会場の確保は本質的にコストの掛かるものであって、その調達をどうするか計画するのも運営の仕事の一つです。しかし運良く会社が「会社の会議室予約システムであいている日時を抑えて、総務に何日にカーネル読書会をしますと知らせるだけ」という低コストで供給してくれていました。会社には土地代や電気代・空調代で数万〜十数万のコストがかかっている。会社はこれを無償で提供してくれていました。

状況が変った。今でももろもろのものを無償で提供してくれていますが、若干手続きが面倒になりました。遅刻に対処するコストが跳ね上がりました。

状況がかわったにもかかわらず「かつての状況で実現できていた実績」を全て維持することを目的化してしまっていませんか?具体的には書かれていないけど「遅刻対応のために、受付、エレベータ係などを配置するコストも発生する」が2名を1時間拘束するのだとしたら時給が2000円だとして4000円のコストがかかっているわけですよね。そのコストを支払ってまで「遅刻しても入れる」という対応を維持すべきなのか?それが「カーネル読書会」にとって大切なのか?得たいものなのか?

その他もろもろの「かつては簡単にできていたけども、今はコストが跳ね上がっていること」を無批判に「現状維持」していることが高コストの原因に見えます。得たいものがなんであったのかを再確認して、コストの割にリターンの少ないものを廃棄すべきではないですか?

問題の大部分は、会場調達を会社にフリーライドせずに自分たちでお金を出して専門の会社にアウトソースすれば解決すると思います。80人入れる貸し会議室を調べてみたけど、4時間借りても1人あたり1000〜2000円くらい払えば足りるでしょう。その選択肢を取れないのは、吉岡さんが守りたい理想に「参加費無料」があるからでしょう。その理想は言語化されていないし、あの文章からも読み取りづらいです。だからはてブなどで「有償化すればいいじゃん」と突っ込まれるわけです。

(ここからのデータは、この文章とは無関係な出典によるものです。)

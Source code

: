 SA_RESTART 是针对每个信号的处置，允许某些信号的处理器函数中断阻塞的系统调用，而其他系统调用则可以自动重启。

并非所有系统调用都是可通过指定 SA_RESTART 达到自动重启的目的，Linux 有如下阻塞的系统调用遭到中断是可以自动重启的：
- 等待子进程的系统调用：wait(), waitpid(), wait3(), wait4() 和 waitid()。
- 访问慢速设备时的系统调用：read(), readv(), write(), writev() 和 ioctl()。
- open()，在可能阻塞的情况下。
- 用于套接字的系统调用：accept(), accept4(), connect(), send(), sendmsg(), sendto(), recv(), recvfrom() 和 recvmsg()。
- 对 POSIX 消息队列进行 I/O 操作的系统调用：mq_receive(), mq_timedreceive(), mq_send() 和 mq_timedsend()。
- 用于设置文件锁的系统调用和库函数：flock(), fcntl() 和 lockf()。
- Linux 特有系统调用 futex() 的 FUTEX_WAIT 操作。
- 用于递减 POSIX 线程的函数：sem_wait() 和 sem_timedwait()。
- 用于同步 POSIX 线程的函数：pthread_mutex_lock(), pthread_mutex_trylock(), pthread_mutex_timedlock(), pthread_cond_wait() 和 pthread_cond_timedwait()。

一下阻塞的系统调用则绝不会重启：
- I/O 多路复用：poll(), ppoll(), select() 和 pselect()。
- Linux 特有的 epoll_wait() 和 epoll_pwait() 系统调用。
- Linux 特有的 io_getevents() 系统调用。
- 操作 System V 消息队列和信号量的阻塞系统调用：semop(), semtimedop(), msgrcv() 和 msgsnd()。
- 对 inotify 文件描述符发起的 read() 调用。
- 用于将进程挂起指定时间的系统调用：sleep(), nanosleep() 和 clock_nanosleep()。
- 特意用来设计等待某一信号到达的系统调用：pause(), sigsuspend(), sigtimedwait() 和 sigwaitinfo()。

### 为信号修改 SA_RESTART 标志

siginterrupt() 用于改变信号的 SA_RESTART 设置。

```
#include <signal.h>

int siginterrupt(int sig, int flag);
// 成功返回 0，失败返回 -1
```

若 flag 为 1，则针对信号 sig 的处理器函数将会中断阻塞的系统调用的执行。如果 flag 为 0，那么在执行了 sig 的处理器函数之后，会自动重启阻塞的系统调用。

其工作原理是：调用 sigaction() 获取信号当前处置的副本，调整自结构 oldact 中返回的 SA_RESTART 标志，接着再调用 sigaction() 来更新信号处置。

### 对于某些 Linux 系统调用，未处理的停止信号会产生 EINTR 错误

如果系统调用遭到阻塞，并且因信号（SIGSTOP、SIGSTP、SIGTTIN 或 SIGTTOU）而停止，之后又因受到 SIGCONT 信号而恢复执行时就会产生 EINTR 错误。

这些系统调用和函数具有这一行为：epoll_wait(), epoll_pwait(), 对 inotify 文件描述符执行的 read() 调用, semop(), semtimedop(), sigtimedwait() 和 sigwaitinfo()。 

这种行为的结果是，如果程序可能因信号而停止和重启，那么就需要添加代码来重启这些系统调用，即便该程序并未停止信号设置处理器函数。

まずはカーネル読書会が現在orかつて実現していたことを言語化してリストアップしてみてはどうでしょう。「参加費無料」「年に10回開催」「遅刻対応」「ビアバッシュ」などなど。その上で、これらを全て維持することはできないと認めて、いくつかを廃棄するしかないでしょう。


  • 会場の確保も資源調達計画という経営戦略の一環であり、それが差別化に繋がらないのであればアウトソースすることも検討すべき。